Alla visione affidiamo la risposta dato che ci troviamo al cospetto di un film che non è solo una di profonda ricerca psicologica, ma anche un complesso thriller esistenziale dalle venature noir che ci catapulta su un luogo di un delitto. Ispirato a fatti realmente accaduti a New York alla fine degli anni Ottanta e ambientato nell’Atene dei nostri giorni, The Waiter è la storia di un omicidio, raccontato dalla prospettiva di un uomo solitario. Gli ostacoli dei quali parlavamo in precedenza, che possono rendere meno accessibili l’opera a un pubblico di non addetti ai lavori, sta nel modo e anche nel ritmo che il regista greco ha scelto di utilizzare per narrare questa vicenda, del quale lui stesso è stato il testimone oculare quando viveva negli Stati Uniti. Il suo vicino di casa dell’epoca infatti fu ammazzato e lui intravide l’assassino. Da quella esperienza ha deciso di trarre un film in cui i fatti veri sono gradualmente diventati il pretesto per creare una storia di omicidio che fosse anche – e soprattutto – lo studio di un personaggio di finzione. Nella pellicola prende forma un microcosmo fatto di piccoli dettagli che mano a mano si fanno più grandi e chiari, ma non fino in fondo. Flashback, incubi e visioni spezzano la linearità di un puzzle narrativo che fa della dilatazione temporale e dei long take la cifra del racconto e di una dalla tavolozza linguistica di sopraffina composizione.

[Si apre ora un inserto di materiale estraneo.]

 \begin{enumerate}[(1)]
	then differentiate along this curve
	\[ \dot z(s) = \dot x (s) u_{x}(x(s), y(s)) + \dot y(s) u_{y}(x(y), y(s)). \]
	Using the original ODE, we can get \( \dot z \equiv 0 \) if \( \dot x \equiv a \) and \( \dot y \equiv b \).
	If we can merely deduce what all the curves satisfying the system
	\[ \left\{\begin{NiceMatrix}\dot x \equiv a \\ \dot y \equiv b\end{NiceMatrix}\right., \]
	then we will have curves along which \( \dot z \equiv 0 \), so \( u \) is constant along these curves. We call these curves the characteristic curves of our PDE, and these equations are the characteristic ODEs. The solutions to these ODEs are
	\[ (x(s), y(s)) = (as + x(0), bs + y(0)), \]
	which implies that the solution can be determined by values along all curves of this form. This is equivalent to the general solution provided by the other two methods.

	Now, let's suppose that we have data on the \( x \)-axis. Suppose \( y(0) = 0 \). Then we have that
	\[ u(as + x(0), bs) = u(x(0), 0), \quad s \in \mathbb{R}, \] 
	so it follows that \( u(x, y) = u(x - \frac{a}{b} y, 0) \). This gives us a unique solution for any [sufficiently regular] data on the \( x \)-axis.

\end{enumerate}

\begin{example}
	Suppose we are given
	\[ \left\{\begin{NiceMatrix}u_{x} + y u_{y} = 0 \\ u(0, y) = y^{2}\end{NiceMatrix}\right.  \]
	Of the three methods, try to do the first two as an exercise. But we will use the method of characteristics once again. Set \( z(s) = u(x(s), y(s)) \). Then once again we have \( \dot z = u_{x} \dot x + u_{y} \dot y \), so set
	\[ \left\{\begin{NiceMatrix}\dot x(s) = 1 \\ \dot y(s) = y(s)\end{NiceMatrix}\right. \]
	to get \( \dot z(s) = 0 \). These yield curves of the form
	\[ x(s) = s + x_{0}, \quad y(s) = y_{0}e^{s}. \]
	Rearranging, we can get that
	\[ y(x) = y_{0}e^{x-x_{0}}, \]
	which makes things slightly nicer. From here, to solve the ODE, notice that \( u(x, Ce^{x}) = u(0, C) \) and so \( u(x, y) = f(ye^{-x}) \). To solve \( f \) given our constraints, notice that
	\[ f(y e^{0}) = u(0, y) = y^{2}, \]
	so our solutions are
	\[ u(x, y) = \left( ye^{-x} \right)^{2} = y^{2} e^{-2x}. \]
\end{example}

In particolare il ritmo spalmato sulla timeline è il compromesso più grande da accettare per entrare in sintonia con un’operazione che altrimenti respinge. Attenzione non siamo ai livelli di staticità e riflessione cronometrica di un Ozu o di un Tarkovskij, ma le lancette dell’orologio comunque si prendono il tempo necessario per osservare quanto accade sul luogo del delitto, laddove il protagonista è chiamato a sostare con l’omicida, con quello che rimane della vittima e con una misteriosa donna, in un triangolo che si fa via via sempre più morboso.